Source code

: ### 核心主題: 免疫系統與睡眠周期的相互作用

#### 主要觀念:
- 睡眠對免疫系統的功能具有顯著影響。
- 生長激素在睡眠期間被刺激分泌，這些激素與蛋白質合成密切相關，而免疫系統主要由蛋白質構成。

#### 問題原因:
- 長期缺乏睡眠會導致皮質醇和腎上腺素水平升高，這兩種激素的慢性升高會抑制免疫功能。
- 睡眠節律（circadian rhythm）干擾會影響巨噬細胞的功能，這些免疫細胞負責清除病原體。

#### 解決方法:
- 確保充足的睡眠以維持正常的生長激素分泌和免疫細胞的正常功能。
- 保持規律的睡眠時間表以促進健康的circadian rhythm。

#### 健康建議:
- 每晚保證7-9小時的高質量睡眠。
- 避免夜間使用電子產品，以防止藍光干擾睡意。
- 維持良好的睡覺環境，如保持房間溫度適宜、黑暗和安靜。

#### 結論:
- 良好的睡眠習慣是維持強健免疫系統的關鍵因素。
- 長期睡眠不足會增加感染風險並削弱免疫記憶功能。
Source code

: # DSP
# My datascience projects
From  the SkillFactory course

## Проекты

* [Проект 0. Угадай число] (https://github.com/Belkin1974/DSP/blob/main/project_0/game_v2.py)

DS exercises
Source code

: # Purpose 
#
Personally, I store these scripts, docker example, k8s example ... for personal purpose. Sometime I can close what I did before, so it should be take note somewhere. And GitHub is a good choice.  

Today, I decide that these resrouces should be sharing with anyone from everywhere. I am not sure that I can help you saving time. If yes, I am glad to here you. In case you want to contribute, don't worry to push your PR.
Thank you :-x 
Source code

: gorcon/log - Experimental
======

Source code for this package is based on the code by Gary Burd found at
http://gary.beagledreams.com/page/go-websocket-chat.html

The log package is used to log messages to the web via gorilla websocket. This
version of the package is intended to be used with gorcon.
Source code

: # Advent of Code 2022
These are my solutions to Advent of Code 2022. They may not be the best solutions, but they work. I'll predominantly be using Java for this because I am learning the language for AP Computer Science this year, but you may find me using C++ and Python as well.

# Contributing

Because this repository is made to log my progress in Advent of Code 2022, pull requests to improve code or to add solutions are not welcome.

#####

Print every record above. Keep each one exactly as it is.

> Exercise output
Source code

: ### 核心主題: 免疫系統與睡眠周期的相互作用

#### 主要觀念:
- 睡眠對免疫系統的功能具有顯著影響。
- 生長激素在睡眠期間被刺激分泌，這些激素與蛋白質合成密切相關，而免疫系統主要由蛋白質構成。

#### 問題原因:
- 長期缺乏睡眠會導致皮質醇和腎上腺素水平升高，這兩種激素的慢性升高會抑制免疫功能。
- 睡眠節律（circadian rhythm）干擾會影響巨噬細胞的功能，這些免疫細胞負責清除病原體。

#### 解決方法:
- 確保充足的睡眠以維持正常的生長激素分泌和免疫細胞的正常功能。
- 保持規律的睡眠時間表以促進健康的circadian rhythm。

#### 健康建議:
- 每晚保證7-9小時的高質量睡眠。
- 避免夜間使用電子產品，以防止藍光干擾睡意。
- 維持良好的睡覺環境，如保持房間溫度適宜、黑暗和安靜。

#### 結論:
- 良好的睡眠習慣是維持強健免疫系統的關鍵因素。
- 長期睡眠不足會增加感染風險並削弱免疫記憶功能。
Source code

: # DSP
# My datascience projects
From  the SkillFactory course

## Проекты

* [Проект 0. Угадай число] (https://github.com/Belkin1974/DSP/blob/main/project_0/game_v2.py)

DS exercises
Source code

: # Purpose 
#
Personally, I store these scripts, docker example, k8s example ... for personal purpose. Sometime I can close what I did before, so it should be take note somewhere. And GitHub is a good choice.  

Today, I decide that these resrouces should be sharing with anyone from everywhere. I am not sure that I can help you saving time. If yes, I am glad to here you. In case you want to contribute, don't worry to push your PR.
Thank you :-x 
Source code

: gorcon/log - Experimental
======

Source code for this package is based on the code by Gary Burd found at
http://gary.beagledreams.com/page/go-websocket-chat.html

The log package is used to log messages to the web via gorilla websocket. This
version of the package is intended to be used with gorcon.
Source code

: # Advent of Code 2022
These are my solutions to Advent of Code 2022. They may not be the best solutions, but they work. I'll predominantly be using Java for this because I am learning the language for AP Computer Science this year, but you may find me using C++ and Python as well.

# Contributing

Because this repository is made to log my progress in Advent of Code 2022, pull requests to improve code or to add solutions are not welcome.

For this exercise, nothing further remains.